▶ WHAT THE TASK REQUIRES:
Copy nothing but the text: repeat each entry exactly and drop the images.

▶ Plain-text document sources:
= = =
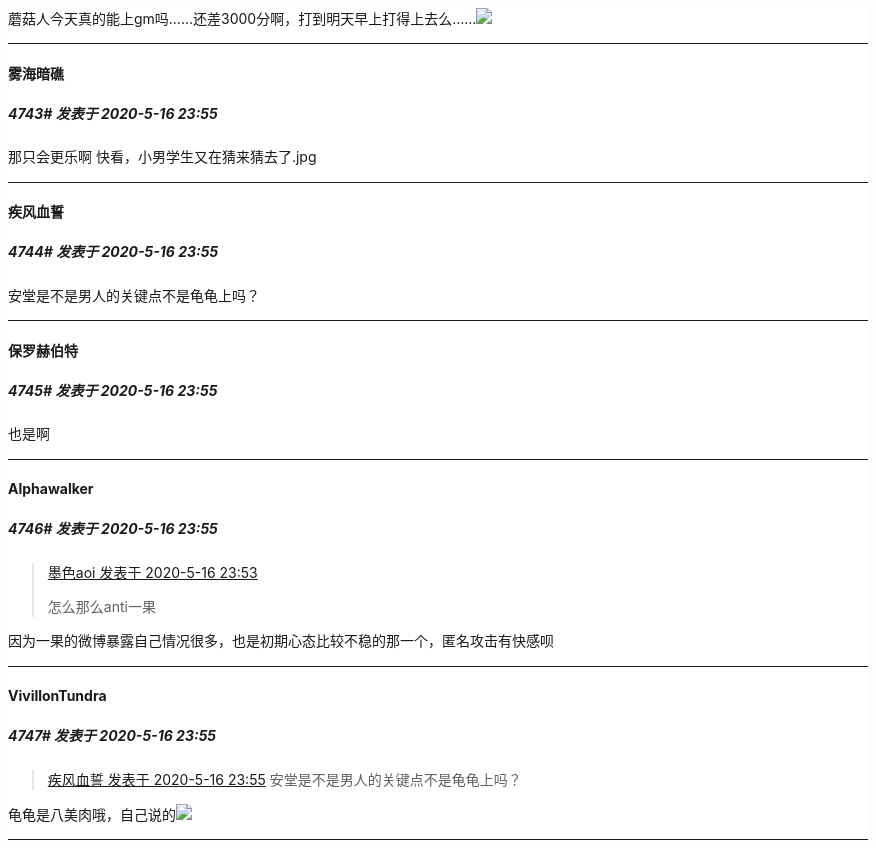 
蘑菇人今天真的能上gm吗……还差3000分啊，打到明天早上打得上去么……<img src="https://p.sda1.dev/0/963532c5467082e28d393bce0b70507d/IMG_8BD53F06C5CA336BF86C624C0FA1680F.jpeg" referrerpolicy="no-referrer">


-----

####  雾海暗礁  
##### 4743#       发表于 2020-5-16 23:55


那只会更乐啊
快看，小男学生又在猜来猜去了.jpg


-----

####  疾风血誓  
##### 4744#       发表于 2020-5-16 23:55


安堂是不是男人的关键点不是龟龟上吗？


-----

####  保罗赫伯特  
##### 4745#       发表于 2020-5-16 23:55


也是啊


-----

####  Alphawalker  
##### 4746#       发表于 2020-5-16 23:55


<blockquote><a href="httphttps://bbs.saraba1st.com/2b/forum.php?mod=redirect&amp;goto=findpost&amp;pid=47446497&amp;ptid=1934528" target="_blank">墨色aoi 发表于 2020-5-16 23:53</a>

怎么那么anti一果</blockquote>
因为一果的微博暴露自己情况很多，也是初期心态比较不稳的那一个，匿名攻击有快感呗


-----

####  VivillonTundra  
##### 4747#       发表于 2020-5-16 23:55


<blockquote><a href="httphttps://bbs.saraba1st.com/2b/forum.php?mod=redirect&amp;goto=findpost&amp;pid=47446520&amp;ptid=1934528" target="_blank">疾风血誓 发表于 2020-5-16 23:55</a>
安堂是不是男人的关键点不是龟龟上吗？</blockquote>
龟龟是八美肉哦，自己说的<img src="https://static.saraba1st.com/image/smiley/face2017/033.png" referrerpolicy="no-referrer">


-----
= = =
▶ EXPECTED OUTPUT:
蘑菇人今天真的能上gm吗……还差3000分啊，打到明天早上打得上去么……<img src="https://p.sda1.dev/0/963532c5467082e28d393bce0b70507d/IMG_8BD53F06C5CA336BF86C624C0FA1680F.jpeg" referrerpolicy="no-referrer">


-----

####  雾海暗礁  
##### 4743#       发表于 2020-5-16 23:55


那只会更乐啊
快看，小男学生又在猜来猜去了.jpg


-----

####  疾风血誓  
##### 4744#       发表于 2020-5-16 23:55


安堂是不是男人的关键点不是龟龟上吗？


-----

####  保罗赫伯特  
##### 4745#       发表于 2020-5-16 23:55


也是啊


-----

####  Alphawalker  
##### 4746#       发表于 2020-5-16 23:55


<blockquote><a href="httphttps://bbs.saraba1st.com/2b/forum.php?mod=redirect&amp;goto=findpost&amp;pid=47446497&amp;ptid=1934528" target="_blank">墨色aoi 发表于 2020-5-16 23:53</a>

怎么那么anti一果</blockquote>
因为一果的微博暴露自己情况很多，也是初期心态比较不稳的那一个，匿名攻击有快感呗


-----

####  VivillonTundra  
##### 4747#       发表于 2020-5-16 23:55


<blockquote><a href="httphttps://bbs.saraba1st.com/2b/forum.php?mod=redirect&amp;goto=findpost&amp;pid=47446520&amp;ptid=1934528" target="_blank">疾风血誓 发表于 2020-5-16 23:55</a>
安堂是不是男人的关键点不是龟龟上吗？</blockquote>
龟龟是八美肉哦，自己说的<img src="https://static.saraba1st.com/image/smiley/face2017/033.png" referrerpolicy="no-referrer">


-----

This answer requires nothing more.